Items listed in a dataset:
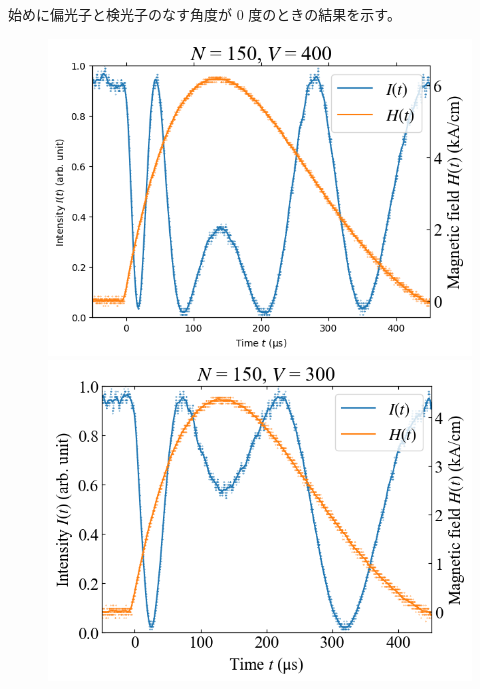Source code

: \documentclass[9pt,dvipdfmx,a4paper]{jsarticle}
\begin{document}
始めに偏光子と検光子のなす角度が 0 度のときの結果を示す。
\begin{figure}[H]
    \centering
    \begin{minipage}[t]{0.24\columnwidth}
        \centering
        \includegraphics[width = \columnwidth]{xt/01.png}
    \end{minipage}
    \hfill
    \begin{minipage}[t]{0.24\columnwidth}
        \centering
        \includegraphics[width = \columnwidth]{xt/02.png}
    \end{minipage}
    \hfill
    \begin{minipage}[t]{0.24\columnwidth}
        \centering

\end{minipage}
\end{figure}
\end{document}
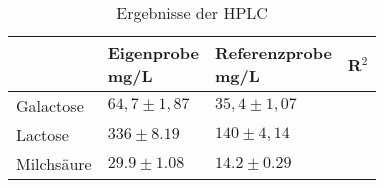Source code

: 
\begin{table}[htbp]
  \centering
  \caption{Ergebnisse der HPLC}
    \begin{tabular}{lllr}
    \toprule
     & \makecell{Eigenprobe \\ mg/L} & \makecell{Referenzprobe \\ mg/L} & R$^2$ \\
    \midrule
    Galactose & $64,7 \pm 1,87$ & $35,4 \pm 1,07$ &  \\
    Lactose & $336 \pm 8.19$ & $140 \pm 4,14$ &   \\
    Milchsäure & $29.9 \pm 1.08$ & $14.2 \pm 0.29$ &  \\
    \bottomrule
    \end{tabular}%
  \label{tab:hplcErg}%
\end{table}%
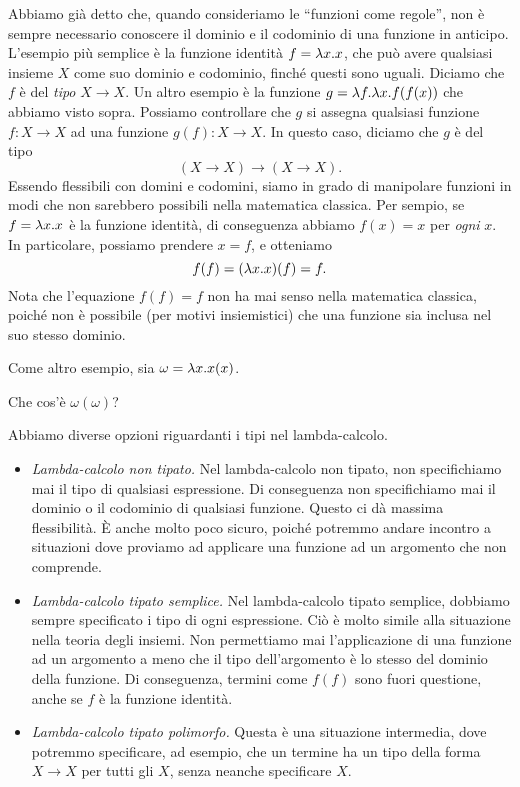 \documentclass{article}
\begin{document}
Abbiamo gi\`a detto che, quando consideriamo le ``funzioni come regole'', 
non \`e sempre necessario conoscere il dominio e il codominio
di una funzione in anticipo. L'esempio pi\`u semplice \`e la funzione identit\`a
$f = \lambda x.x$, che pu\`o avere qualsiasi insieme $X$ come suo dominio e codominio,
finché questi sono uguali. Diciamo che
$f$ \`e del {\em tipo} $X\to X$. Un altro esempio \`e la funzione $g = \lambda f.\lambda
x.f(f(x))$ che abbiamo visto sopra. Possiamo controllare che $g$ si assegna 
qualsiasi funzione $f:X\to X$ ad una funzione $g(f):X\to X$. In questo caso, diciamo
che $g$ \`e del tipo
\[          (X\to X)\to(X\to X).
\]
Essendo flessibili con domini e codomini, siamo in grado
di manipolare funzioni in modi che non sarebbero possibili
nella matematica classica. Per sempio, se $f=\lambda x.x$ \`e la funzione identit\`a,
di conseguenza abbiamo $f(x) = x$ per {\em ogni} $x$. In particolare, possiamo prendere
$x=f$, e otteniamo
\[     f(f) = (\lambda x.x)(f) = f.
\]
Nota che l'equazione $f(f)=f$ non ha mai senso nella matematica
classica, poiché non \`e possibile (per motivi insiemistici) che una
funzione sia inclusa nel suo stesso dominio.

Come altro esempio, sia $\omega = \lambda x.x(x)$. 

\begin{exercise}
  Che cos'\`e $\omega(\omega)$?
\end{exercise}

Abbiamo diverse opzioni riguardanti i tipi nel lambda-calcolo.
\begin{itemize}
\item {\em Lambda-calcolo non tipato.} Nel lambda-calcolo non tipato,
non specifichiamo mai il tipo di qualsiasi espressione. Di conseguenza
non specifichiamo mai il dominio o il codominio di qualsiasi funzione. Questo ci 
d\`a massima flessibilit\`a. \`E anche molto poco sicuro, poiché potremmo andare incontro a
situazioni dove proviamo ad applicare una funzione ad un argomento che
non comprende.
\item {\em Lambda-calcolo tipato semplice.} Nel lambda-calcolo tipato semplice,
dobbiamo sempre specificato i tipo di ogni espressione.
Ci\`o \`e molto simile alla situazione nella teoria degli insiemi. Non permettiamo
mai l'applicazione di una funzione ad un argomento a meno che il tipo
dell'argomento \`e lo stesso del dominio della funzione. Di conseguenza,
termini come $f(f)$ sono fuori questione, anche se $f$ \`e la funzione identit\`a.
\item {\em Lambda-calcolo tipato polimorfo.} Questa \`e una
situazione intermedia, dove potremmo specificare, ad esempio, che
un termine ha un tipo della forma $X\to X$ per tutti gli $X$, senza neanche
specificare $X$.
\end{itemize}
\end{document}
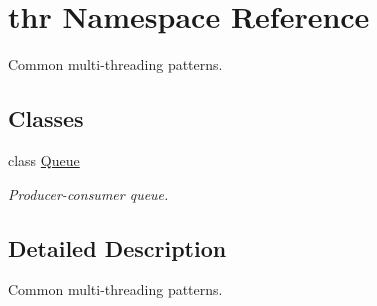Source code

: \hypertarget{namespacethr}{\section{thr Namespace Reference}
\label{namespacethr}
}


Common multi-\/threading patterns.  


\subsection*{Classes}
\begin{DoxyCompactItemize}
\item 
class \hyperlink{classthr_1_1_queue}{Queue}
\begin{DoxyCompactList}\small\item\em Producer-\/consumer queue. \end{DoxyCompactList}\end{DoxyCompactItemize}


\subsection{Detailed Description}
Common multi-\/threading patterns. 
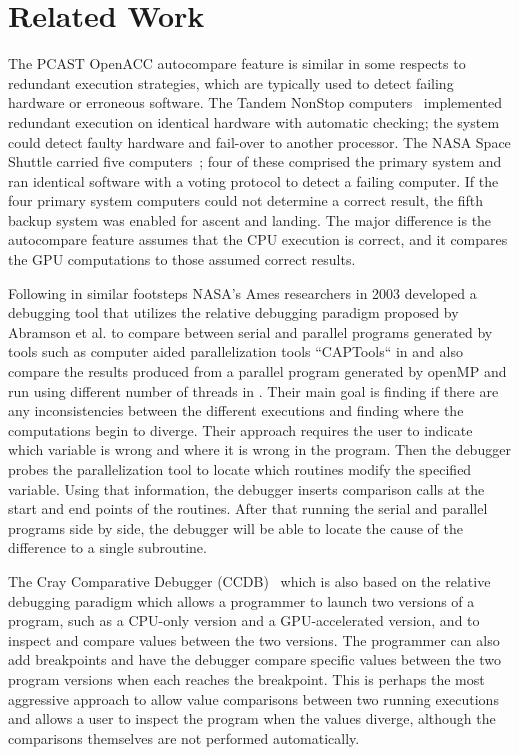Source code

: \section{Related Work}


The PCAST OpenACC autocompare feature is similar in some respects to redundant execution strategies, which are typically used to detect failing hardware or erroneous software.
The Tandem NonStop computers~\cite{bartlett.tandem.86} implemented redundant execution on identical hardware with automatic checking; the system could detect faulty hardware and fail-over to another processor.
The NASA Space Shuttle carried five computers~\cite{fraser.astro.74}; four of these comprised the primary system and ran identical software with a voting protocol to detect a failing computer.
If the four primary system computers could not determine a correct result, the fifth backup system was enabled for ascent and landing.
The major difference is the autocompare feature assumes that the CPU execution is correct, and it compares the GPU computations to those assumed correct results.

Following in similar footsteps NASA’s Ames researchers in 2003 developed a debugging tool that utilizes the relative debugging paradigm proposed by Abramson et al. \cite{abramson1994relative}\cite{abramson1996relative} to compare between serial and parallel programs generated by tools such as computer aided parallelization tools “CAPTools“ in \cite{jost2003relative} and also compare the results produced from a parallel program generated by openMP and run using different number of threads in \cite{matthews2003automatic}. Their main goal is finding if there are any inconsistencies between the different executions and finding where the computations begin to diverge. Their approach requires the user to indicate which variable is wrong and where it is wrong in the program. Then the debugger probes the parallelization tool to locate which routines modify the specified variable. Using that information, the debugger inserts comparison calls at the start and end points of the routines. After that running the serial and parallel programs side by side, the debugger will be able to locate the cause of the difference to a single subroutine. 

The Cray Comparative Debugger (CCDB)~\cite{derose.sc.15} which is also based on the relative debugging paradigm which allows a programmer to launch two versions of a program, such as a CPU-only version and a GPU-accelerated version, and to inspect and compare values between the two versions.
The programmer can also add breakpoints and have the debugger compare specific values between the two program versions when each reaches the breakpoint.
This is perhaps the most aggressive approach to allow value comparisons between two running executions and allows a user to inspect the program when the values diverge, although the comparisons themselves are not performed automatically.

--

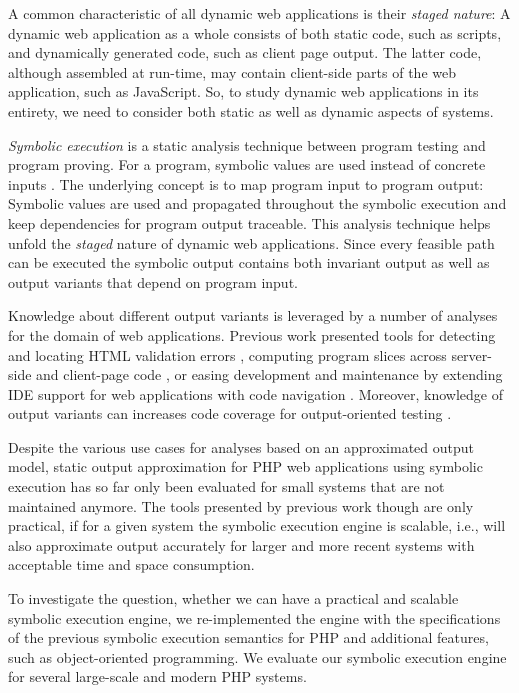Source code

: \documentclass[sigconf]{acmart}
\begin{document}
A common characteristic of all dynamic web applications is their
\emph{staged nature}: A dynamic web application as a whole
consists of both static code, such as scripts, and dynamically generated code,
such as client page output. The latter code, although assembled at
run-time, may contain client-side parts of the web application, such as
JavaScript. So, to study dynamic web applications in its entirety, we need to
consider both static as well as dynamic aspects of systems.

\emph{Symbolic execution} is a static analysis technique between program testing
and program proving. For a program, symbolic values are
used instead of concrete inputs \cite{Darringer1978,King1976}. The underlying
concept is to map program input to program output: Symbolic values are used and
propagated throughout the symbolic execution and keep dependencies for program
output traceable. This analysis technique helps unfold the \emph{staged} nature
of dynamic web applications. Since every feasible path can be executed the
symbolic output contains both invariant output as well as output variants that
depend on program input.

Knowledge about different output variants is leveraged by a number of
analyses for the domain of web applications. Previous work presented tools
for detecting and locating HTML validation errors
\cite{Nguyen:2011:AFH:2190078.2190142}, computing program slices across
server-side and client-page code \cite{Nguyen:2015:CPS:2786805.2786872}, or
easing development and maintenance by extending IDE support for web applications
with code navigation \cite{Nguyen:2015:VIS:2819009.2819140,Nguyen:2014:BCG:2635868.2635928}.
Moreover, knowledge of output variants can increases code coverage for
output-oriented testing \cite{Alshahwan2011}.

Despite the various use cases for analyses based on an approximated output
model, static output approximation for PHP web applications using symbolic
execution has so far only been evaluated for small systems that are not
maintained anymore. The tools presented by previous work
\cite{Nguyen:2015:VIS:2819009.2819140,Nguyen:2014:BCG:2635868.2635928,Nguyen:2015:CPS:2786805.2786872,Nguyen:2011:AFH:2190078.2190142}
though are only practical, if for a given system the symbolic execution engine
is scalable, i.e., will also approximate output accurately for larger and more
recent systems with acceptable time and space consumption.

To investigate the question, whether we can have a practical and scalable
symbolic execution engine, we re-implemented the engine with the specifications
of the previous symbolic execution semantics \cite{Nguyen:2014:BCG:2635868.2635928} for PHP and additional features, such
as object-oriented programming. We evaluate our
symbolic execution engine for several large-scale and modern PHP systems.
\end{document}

--

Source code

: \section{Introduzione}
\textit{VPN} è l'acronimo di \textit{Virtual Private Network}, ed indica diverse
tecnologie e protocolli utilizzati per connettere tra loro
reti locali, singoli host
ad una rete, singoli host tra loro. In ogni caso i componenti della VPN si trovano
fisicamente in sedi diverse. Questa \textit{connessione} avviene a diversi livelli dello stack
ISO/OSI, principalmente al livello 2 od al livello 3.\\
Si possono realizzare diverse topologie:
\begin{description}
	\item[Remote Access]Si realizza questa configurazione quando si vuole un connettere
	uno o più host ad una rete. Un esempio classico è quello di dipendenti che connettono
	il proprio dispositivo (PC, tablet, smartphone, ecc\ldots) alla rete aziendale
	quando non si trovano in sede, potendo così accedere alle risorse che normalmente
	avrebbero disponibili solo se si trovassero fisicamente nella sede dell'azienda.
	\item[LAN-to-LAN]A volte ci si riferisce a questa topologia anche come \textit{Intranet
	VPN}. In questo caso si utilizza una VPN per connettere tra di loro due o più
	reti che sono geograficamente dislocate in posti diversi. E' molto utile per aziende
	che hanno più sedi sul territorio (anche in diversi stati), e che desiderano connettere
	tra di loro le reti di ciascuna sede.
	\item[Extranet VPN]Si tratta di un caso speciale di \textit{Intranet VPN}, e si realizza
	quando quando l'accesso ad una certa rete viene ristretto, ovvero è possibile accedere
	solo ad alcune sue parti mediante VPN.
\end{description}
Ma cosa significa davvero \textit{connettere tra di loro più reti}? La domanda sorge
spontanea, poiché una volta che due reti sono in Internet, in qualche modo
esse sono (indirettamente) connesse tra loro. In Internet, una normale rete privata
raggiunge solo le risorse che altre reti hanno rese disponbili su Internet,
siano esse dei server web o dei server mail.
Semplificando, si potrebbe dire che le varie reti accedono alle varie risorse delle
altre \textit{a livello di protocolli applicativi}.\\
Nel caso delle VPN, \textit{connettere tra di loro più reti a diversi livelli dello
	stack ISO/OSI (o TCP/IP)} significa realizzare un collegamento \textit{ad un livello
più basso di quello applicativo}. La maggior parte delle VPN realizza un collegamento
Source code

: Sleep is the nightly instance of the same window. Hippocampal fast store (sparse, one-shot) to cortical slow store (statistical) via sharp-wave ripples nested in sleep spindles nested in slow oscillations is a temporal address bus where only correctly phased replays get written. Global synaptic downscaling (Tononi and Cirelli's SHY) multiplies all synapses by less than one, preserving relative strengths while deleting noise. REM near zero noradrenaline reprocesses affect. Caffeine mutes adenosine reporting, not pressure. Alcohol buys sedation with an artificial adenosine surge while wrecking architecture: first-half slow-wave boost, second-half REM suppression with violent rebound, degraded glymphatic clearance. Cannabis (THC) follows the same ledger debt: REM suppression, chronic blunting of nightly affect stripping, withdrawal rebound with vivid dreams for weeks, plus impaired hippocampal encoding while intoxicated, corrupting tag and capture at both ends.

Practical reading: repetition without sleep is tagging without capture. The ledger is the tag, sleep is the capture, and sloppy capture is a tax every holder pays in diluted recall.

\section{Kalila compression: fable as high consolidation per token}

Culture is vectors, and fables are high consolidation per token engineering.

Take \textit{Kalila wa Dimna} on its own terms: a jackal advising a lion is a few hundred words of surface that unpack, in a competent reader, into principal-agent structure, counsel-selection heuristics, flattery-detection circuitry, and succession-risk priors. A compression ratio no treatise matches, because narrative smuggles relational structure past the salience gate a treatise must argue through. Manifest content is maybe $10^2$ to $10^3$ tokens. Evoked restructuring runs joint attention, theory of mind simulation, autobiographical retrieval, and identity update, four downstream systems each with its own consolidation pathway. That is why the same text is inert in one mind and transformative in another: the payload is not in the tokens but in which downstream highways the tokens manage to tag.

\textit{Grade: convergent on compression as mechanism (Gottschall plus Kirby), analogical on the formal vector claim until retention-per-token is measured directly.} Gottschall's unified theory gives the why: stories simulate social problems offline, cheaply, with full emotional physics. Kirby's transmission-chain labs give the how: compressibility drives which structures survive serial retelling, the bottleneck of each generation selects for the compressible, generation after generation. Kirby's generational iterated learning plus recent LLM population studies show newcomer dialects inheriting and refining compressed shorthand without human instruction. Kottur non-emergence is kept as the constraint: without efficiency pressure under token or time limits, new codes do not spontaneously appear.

PROBLEM TO WORK ON: Scan the records above, then copy out each line that mentions "oriented".

TASK OUTPUT:
output-oriented testing \cite{Alshahwan2011}.
as object-oriented programming. We evaluate our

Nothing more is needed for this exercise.